**Problem description**
Word for word, restate the lines from the start of the data down to the line with "- express: ^4.16.4", both included.

[Data excerpts]
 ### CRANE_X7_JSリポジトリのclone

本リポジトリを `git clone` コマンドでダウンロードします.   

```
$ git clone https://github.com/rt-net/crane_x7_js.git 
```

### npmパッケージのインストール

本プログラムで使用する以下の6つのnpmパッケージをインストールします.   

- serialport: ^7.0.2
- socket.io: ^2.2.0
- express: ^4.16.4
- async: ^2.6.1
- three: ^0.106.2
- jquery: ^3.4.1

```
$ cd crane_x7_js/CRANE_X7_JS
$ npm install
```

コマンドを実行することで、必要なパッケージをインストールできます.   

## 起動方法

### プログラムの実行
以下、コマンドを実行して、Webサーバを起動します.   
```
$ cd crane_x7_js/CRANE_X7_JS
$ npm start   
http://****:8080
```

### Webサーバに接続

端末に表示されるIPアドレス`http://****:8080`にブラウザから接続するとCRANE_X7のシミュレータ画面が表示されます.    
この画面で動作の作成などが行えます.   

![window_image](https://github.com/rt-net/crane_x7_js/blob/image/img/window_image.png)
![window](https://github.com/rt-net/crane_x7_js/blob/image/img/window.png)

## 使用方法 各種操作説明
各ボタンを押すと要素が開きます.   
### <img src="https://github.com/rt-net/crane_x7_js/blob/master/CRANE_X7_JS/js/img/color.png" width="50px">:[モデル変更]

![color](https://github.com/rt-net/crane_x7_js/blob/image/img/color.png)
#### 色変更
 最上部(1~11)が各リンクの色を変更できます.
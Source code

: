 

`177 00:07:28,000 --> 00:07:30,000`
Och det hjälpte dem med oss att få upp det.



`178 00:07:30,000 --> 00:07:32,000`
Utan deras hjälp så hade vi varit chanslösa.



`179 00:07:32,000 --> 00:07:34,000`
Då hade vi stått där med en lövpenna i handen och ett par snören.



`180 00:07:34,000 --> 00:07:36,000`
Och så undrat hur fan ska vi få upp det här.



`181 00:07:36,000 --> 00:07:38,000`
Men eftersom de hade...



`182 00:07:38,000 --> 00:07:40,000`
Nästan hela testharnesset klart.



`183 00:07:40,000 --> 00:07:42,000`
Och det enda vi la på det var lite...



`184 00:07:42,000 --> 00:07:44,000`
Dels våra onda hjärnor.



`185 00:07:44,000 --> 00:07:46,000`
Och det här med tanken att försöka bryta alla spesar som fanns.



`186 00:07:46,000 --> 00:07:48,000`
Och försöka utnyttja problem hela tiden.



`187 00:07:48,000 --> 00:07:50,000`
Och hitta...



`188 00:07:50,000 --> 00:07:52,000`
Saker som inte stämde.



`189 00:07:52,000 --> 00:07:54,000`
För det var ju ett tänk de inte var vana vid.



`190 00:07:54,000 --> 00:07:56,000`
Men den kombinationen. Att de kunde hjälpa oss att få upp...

**Response**
 ### CRANE_X7_JSリポジトリのclone

本リポジトリを `git clone` コマンドでダウンロードします.   

```
$ git clone https://github.com/rt-net/crane_x7_js.git 
```

### npmパッケージのインストール

本プログラムで使用する以下の6つのnpmパッケージをインストールします.   

- serialport: ^7.0.2
- socket.io: ^2.2.0
- express: ^4.16.4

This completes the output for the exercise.